[Data excerpts]
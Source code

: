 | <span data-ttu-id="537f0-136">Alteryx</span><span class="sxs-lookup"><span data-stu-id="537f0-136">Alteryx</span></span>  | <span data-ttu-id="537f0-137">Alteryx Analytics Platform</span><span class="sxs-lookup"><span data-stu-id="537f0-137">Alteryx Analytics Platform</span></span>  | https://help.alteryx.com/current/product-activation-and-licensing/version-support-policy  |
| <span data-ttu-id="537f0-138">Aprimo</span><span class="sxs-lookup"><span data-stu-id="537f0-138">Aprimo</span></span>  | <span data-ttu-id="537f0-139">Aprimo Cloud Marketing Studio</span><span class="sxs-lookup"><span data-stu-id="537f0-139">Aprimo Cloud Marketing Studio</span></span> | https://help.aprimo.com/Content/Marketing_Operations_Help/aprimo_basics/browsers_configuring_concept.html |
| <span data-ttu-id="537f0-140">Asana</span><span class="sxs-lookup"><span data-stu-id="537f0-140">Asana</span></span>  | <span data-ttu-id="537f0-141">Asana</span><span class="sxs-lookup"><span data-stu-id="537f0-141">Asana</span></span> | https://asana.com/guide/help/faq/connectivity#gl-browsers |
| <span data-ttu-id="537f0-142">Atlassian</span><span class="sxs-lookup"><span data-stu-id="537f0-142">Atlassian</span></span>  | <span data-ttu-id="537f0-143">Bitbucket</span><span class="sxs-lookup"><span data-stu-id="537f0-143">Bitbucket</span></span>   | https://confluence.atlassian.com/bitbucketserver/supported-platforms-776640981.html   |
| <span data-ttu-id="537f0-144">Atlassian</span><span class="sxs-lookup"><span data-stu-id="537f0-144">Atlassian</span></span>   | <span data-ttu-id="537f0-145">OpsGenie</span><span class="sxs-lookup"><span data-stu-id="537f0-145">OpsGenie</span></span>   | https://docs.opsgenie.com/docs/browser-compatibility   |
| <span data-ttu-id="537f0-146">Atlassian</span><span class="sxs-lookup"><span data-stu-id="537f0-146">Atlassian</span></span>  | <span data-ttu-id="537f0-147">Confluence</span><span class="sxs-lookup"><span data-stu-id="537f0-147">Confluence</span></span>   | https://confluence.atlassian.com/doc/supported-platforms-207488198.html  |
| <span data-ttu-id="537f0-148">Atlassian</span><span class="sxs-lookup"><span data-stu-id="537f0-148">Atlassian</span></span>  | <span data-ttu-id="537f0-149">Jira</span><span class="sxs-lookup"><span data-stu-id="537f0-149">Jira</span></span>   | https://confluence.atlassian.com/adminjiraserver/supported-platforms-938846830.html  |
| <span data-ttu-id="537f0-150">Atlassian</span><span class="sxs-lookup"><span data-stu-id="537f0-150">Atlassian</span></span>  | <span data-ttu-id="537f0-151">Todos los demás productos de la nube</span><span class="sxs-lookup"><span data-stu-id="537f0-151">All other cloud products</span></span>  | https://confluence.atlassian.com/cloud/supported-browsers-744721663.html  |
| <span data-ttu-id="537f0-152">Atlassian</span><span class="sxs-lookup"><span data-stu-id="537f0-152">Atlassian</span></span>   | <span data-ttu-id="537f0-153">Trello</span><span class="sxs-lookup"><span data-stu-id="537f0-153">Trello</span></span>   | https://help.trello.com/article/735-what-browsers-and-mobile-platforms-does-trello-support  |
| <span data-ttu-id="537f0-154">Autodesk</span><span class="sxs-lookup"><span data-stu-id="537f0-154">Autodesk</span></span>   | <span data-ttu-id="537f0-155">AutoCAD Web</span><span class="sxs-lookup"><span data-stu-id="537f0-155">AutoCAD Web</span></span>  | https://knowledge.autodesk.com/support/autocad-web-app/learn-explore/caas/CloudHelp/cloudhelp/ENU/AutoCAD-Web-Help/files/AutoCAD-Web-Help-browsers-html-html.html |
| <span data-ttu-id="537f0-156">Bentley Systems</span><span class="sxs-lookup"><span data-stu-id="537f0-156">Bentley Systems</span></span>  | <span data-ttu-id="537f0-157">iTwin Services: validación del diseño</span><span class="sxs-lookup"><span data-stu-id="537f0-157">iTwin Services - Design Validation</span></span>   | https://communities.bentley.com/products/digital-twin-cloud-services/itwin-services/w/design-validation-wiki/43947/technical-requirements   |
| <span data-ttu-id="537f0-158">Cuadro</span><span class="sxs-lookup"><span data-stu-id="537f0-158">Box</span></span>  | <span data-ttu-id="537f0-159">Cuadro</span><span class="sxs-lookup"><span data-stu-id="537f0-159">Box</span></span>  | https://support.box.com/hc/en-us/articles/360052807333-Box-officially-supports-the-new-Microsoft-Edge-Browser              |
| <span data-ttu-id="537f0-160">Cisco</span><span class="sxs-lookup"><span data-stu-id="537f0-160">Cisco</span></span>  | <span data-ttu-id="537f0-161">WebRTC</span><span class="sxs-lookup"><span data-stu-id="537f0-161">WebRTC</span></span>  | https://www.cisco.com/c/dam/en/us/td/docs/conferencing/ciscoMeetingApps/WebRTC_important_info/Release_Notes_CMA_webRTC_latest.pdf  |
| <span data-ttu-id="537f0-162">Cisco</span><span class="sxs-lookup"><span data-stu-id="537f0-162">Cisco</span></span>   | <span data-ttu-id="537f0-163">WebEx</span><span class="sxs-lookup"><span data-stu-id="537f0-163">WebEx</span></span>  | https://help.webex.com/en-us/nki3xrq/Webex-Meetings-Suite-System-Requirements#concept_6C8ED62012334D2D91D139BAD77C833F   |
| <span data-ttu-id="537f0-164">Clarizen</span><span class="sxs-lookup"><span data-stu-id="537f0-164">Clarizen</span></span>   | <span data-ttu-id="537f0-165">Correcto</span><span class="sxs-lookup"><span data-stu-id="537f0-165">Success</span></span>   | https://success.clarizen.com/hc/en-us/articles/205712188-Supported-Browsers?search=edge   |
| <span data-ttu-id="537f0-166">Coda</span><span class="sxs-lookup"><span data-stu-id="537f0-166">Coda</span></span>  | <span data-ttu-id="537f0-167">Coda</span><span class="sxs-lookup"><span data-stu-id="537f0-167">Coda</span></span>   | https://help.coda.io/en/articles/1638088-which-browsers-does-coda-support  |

### Task statement
Look through the entries above and report each line where the string "platforms" occurs.

### Task answer
| <span data-ttu-id="537f0-142">Atlassian</span><span class="sxs-lookup"><span data-stu-id="537f0-142">Atlassian</span></span>  | <span data-ttu-id="537f0-143">Bitbucket</span><span class="sxs-lookup"><span data-stu-id="537f0-143">Bitbucket</span></span>   | https://confluence.atlassian.com/bitbucketserver/supported-platforms-776640981.html   |
| <span data-ttu-id="537f0-146">Atlassian</span><span class="sxs-lookup"><span data-stu-id="537f0-146">Atlassian</span></span>  | <span data-ttu-id="537f0-147">Confluence</span><span class="sxs-lookup"><span data-stu-id="537f0-147">Confluence</span></span>   | https://confluence.atlassian.com/doc/supported-platforms-207488198.html  |
| <span data-ttu-id="537f0-148">Atlassian</span><span class="sxs-lookup"><span data-stu-id="537f0-148">Atlassian</span></span>  | <span data-ttu-id="537f0-149">Jira</span><span class="sxs-lookup"><span data-stu-id="537f0-149">Jira</span></span>   | https://confluence.atlassian.com/adminjiraserver/supported-platforms-938846830.html  |
| <span data-ttu-id="537f0-152">Atlassian</span><span class="sxs-lookup"><span data-stu-id="537f0-152">Atlassian</span></span>   | <span data-ttu-id="537f0-153">Trello</span><span class="sxs-lookup"><span data-stu-id="537f0-153">Trello</span></span>   | https://help.trello.com/article/735-what-browsers-and-mobile-platforms-does-trello-support  |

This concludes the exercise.